ECLI:NL:RBROT:2017:5175
Rechtbank Rotterdam
- Voorlopige voorziening
- Rechtspraak.nl
Bevel tot beperking van operaties in de Reinaert Kliniek wegens niet-naleving van zorgnormen
In deze zaak heeft de voorzieningenrechter van de Rechtbank Rotterdam op 6 juli 2017 uitspraak gedaan op het verzoek om een voorlopige voorziening van de Reinaert Kliniek B.V. tegen een bevel van de minister van Volksgezondheid, Welzijn en Sport. Het bevel, dat op 18 mei 2017 werd opgelegd, verbood de kliniek om kinderen jonger dan drie jaar te opereren en stelde voorwaarden voor operaties aan kinderen tussen de drie en zes jaar, evenals voor borstvergrotingen. Dit bevel was genomen op basis van geconstateerde tekortkomingen in de zorgverlening, waaronder het niet voldoen aan hygiëne-eisen en anesthesienormen. De kliniek heeft bezwaar gemaakt tegen het bevel en verzocht om een voorlopige voorziening, waarbij zij stelde dat de tekortkomingen inmiddels waren verholpen.

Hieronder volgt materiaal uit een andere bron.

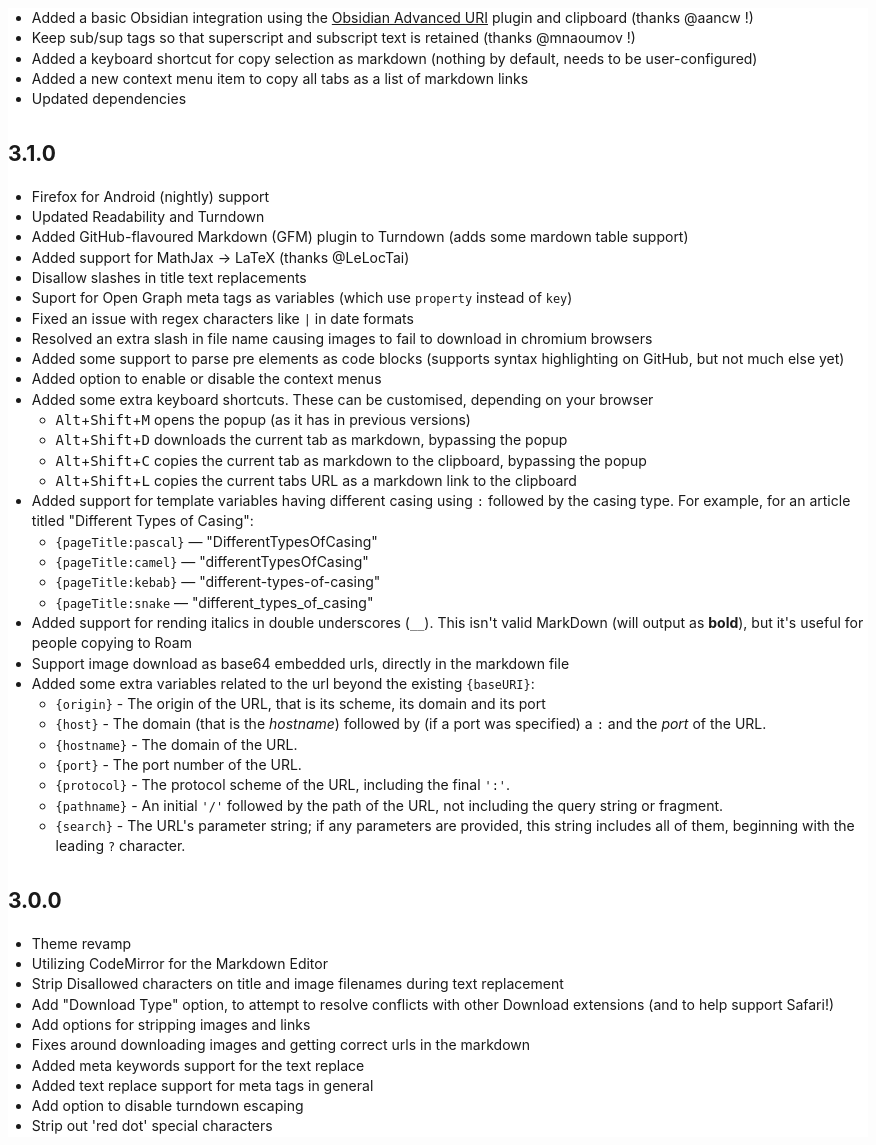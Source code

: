 - Added a basic Obsidian integration using the [Obsidian Advanced URI](https://vinzent03.github.io/obsidian-advanced-uri/) plugin and clipboard (thanks @aancw !)
- Keep sub/sup tags so that superscript and subscript text is retained (thanks @mnaoumov !)
- Added a keyboard shortcut for copy selection as markdown (nothing by default, needs to be user-configured)
- Added a new context menu item to copy all tabs as a list of markdown links
- Updated dependencies

## 3.1.0
- Firefox for Android (nightly) support
- Updated Readability and Turndown
- Added GitHub-flavoured Markdown (GFM) plugin to Turndown (adds some mardown table support)
- Added support for MathJax -> LaTeX (thanks @LeLocTai)
- Disallow slashes in title text replacements
- Suport for Open Graph meta tags as variables (which use `property` instead of `key`)
- Fixed an issue with regex characters like `|` in date formats
- Resolved an extra slash in file name causing images to fail to download in chromium browsers
- Added some support to parse pre elements as code blocks (supports syntax highlighting on GitHub, but not much else yet)
- Added option to enable or disable the context menus
- Added some extra keyboard shortcuts. These can be customised, depending on your browser
    - <kbd>Alt</kbd>+<kbd>Shift</kbd>+<kbd>M</kbd> opens the popup (as it has in previous versions)
    - <kbd>Alt</kbd>+<kbd>Shift</kbd>+<kbd>D</kbd> downloads the current tab as markdown, bypassing the popup
    - <kbd>Alt</kbd>+<kbd>Shift</kbd>+<kbd>C</kbd> copies the current tab as markdown to the clipboard, bypassing the popup
    - <kbd>Alt</kbd>+<kbd>Shift</kbd>+<kbd>L</kbd> copies the current tabs URL as a markdown link to the clipboard
- Added support for template variables having different casing using `:` followed by the casing type. For example, for an article titled "Different Types of Casing":
    - `{pageTitle:pascal}` — "DifferentTypesOfCasing"
    - `{pageTitle:camel}` — "differentTypesOfCasing"
    - `{pageTitle:kebab}` — "different-types-of-casing"
    - `{pageTitle:snake` — "different_types_of_casing"
- Added support for rending italics in double underscores (`__`). This isn't valid MarkDown (will output as __bold__), but it's useful for people copying to Roam
- Support image download as base64 embedded urls, directly in the markdown file
- Added some extra variables related to the url beyond the existing `{baseURI}`:
    - `{origin}` - The origin of the URL, that is its scheme, its domain and its port
    - `{host}` - The domain (that is the _hostname_) followed by (if a port was specified) a `:` and the _port_ of the URL.
    - `{hostname}` - The domain of the URL.
    - `{port}` - The port number of the URL.
    - `{protocol}` - The protocol scheme of the URL, including the final `':'`.
    - `{pathname}` - An initial `'/'` followed by the path of the URL, not including the query string or fragment.
    - `{search}` - The URL's parameter string; if any parameters are provided, this string includes all of them, beginning with the leading `?` character.

## 3.0.0
- Theme revamp
- Utilizing CodeMirror for the Markdown Editor
- Strip Disallowed characters on title and image filenames during text replacement
- Add "Download Type" option, to attempt to resolve conflicts with other Download extensions (and to help support Safari!)
- Add options for stripping images and links
- Fixes around downloading images and getting correct urls in the markdown
- Added meta keywords support for the text replace
- Added text replace support for meta tags in general
- Add option to disable turndown escaping
- Strip out 'red dot' special characters
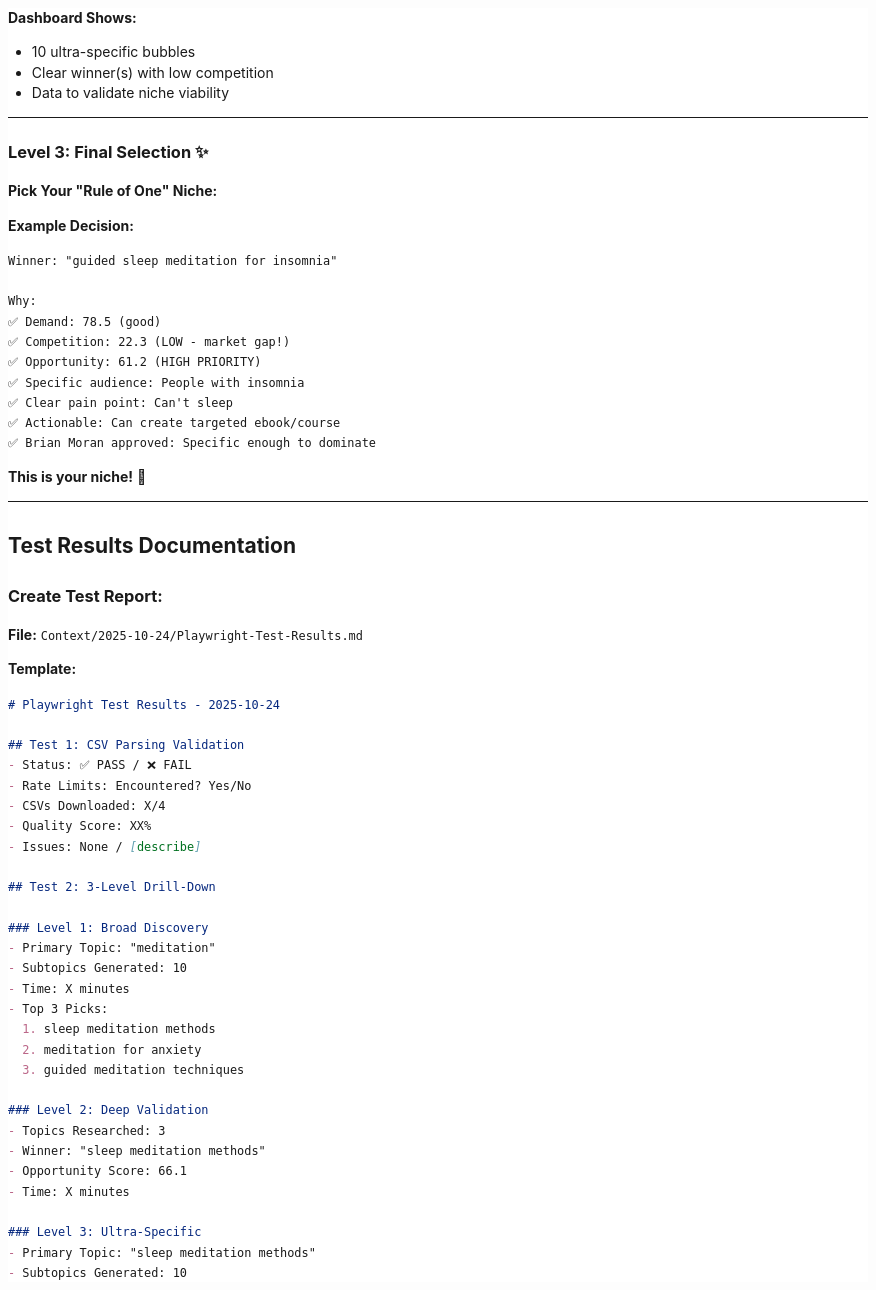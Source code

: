 **Dashboard Shows:**
- 10 ultra-specific bubbles
- Clear winner(s) with low competition
- Data to validate niche viability

---

### **Level 3: Final Selection** ✨

**Pick Your "Rule of One" Niche:**

**Example Decision:**
```
Winner: "guided sleep meditation for insomnia"

Why:
✅ Demand: 78.5 (good)
✅ Competition: 22.3 (LOW - market gap!)
✅ Opportunity: 61.2 (HIGH PRIORITY)
✅ Specific audience: People with insomnia
✅ Clear pain point: Can't sleep
✅ Actionable: Can create targeted ebook/course
✅ Brian Moran approved: Specific enough to dominate
```

**This is your niche!** 🎯

---

## Test Results Documentation

### **Create Test Report:**

**File:** `Context/2025-10-24/Playwright-Test-Results.md`

**Template:**
```markdown
# Playwright Test Results - 2025-10-24

## Test 1: CSV Parsing Validation
- Status: ✅ PASS / ❌ FAIL
- Rate Limits: Encountered? Yes/No
- CSVs Downloaded: X/4
- Quality Score: XX%
- Issues: None / [describe]

## Test 2: 3-Level Drill-Down

### Level 1: Broad Discovery
- Primary Topic: "meditation"
- Subtopics Generated: 10
- Time: X minutes
- Top 3 Picks:
  1. sleep meditation methods
  2. meditation for anxiety
  3. guided meditation techniques

### Level 2: Deep Validation
- Topics Researched: 3
- Winner: "sleep meditation methods"
- Opportunity Score: 66.1
- Time: X minutes

### Level 3: Ultra-Specific
- Primary Topic: "sleep meditation methods"
- Subtopics Generated: 10
```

De voorzieningenrechter oordeelde dat er ten tijde van de inspectie op 10 mei 2017 ernstige tekortkomingen waren geconstateerd, die een acuut gevaar voor de veiligheid of gezondheid van patiënten vormden. De rechter concludeerde dat de minister in redelijkheid het bevel had kunnen geven en dat de kliniek onvoldoende had aangetoond dat de tekortkomingen waren verholpen. De voorzieningenrechter wees het verzoek om voorlopige voorziening af, waarbij hij het belang van transparantie en de bescherming van toekomstige patiënten zwaarder liet wegen dan de belangen van de kliniek om negatieve publiciteit te vermijden. De uitspraak benadrukt de verantwoordelijkheden van zorgaanbieders om te voldoen aan de geldende zorgnormen en de bevoegdheid van de minister om in te grijpen bij niet-naleving.